Ruselectronics
- Type: Joint-Stock Company (holding company)
- Industry: microelectronics
- Founded: 1997; 29 years ago
- Founder: Government of Russia
- Headquarters: Moscow, Russia
- Key people: Andrey Zverev (CEO)
- Products: electronics, microelectronics, nanoelectronics, microwave devices, electrical engineering, radio frequency engineering, software engineering, night vision devices, semiconductor devices, photovoltaic devices, integrated circuits, quantum electronics, vacuum tubes, medical devices, ferrite devices, electron accelerators, cryptography, information security systems, IT, telecommunication
- Revenue: $88 million (2016)
- Operating income: $39 million (2016)
- Net income: $26.6 million (2016)
- Number of employees: 38,500 (2012; 2016)
- Parent: State corporation 'ROSTEC'
- Subsidiaries: See below
- Website: www.ruselectronics.ru

= Ruselectronics =

Russian state-owned company

JSC Ruselectronics (Росэлектроника, also AO Roselektronika) also known as Rosel (Росэл), is a Russian state-owned holding company founded in 1997. It is fully owned by Rostec.

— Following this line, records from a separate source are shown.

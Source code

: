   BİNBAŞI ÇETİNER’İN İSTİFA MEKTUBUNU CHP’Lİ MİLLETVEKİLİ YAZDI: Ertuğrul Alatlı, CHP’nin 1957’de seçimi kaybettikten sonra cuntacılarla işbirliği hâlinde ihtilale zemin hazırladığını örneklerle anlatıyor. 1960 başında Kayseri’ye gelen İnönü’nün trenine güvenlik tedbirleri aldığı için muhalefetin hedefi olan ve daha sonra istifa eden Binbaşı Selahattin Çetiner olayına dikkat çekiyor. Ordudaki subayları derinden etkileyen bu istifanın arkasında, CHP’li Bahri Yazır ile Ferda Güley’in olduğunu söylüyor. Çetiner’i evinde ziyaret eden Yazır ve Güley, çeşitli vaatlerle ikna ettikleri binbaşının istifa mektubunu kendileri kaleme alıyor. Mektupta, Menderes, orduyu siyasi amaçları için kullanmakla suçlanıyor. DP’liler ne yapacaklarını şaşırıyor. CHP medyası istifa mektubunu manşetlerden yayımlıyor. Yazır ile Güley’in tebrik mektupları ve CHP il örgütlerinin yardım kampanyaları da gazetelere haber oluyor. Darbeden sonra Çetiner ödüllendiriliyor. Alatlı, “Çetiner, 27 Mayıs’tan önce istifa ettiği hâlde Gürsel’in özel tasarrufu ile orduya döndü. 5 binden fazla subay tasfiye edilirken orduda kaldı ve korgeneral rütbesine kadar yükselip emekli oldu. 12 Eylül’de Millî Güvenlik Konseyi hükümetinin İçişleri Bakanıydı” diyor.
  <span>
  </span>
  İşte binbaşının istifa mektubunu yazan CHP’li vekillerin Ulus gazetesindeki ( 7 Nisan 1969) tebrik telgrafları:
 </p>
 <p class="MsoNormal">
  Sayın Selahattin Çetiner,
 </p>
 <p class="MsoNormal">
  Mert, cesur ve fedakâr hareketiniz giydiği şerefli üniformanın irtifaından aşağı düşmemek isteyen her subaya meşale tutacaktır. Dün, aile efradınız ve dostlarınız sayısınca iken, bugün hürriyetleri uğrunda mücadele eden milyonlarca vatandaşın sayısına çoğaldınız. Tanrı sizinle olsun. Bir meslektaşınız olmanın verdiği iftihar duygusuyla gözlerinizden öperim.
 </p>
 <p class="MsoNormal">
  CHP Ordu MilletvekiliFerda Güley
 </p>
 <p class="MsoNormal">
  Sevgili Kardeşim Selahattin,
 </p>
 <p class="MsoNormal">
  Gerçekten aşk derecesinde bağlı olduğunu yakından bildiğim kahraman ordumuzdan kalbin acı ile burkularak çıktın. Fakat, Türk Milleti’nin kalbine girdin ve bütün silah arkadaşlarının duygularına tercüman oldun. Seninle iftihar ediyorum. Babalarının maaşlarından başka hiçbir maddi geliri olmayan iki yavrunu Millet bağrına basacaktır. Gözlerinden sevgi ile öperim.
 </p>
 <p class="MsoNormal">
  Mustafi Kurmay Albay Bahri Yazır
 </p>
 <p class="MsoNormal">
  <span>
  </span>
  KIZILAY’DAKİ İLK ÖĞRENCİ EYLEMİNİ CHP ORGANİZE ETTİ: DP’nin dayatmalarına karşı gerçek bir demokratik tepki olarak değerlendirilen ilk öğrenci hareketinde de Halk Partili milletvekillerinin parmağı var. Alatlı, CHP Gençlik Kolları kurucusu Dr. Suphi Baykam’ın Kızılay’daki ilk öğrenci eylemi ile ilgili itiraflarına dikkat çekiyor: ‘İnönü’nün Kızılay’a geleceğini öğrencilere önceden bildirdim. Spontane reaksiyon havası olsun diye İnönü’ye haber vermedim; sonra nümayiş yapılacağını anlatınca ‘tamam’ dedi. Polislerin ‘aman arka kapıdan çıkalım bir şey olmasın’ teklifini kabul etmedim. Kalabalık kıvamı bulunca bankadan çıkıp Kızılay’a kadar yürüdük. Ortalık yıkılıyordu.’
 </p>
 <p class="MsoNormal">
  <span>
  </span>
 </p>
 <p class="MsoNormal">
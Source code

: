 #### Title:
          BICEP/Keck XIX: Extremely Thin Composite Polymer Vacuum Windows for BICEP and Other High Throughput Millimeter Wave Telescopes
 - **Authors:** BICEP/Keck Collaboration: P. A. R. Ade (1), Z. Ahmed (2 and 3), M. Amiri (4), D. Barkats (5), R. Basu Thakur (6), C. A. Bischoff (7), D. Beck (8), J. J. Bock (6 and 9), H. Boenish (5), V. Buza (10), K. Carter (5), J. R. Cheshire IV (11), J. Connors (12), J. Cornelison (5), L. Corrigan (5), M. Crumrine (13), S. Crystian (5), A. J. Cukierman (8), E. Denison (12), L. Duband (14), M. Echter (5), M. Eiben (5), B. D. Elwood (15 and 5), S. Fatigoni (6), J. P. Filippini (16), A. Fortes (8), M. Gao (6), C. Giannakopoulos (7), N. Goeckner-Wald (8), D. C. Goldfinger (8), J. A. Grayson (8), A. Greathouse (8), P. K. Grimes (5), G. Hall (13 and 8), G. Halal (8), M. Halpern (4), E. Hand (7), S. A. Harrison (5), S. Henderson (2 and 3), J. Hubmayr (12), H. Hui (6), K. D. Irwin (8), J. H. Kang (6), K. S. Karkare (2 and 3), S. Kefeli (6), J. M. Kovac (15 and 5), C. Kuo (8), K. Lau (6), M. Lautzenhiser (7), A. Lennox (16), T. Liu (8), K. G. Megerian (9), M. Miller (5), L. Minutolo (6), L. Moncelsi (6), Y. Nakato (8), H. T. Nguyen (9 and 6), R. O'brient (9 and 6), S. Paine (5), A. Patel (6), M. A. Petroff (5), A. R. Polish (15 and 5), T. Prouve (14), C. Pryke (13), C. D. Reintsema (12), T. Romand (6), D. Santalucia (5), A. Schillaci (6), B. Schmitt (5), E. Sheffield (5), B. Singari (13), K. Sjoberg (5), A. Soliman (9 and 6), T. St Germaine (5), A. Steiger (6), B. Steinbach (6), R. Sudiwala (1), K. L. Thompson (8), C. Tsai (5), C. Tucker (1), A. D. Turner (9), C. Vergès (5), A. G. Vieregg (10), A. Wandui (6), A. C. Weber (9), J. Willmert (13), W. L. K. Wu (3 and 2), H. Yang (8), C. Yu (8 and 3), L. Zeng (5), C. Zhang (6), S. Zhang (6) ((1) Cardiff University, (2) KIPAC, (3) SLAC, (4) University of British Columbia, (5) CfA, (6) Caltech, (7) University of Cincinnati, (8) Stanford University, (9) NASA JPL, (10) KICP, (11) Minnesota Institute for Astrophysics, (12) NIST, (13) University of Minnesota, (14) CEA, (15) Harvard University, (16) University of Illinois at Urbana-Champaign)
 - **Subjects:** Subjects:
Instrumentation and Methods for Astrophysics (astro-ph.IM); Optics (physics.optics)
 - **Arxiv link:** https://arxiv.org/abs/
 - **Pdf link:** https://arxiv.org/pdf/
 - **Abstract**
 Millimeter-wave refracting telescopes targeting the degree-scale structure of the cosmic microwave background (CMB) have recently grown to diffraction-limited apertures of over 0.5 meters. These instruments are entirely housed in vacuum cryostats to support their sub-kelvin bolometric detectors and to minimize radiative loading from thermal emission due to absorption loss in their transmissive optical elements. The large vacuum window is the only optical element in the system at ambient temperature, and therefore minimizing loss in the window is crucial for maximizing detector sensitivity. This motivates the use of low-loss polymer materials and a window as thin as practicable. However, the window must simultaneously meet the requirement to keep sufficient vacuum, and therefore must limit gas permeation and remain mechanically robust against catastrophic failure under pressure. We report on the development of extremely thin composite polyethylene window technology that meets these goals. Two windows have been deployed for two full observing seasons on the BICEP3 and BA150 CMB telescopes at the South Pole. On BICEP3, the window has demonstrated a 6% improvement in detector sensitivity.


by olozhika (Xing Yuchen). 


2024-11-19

Ruselectronics was reputed to be responsible for the production of approximately 80 percent of all Russian electronics components as of 2015.

==History==
Ruselectronics integrates the electronics sector companies focused on designing and producing electronic materials, equipment, semiconductor products and microwave technologies. The Holding company was established in the beginning of 2009 on the basis of the holding that was created in 1997.

At the end of 2012 the supervisory board of the Corporation decided to integrate Sirius and Orion groups of companies into the Ruselectronics Holding.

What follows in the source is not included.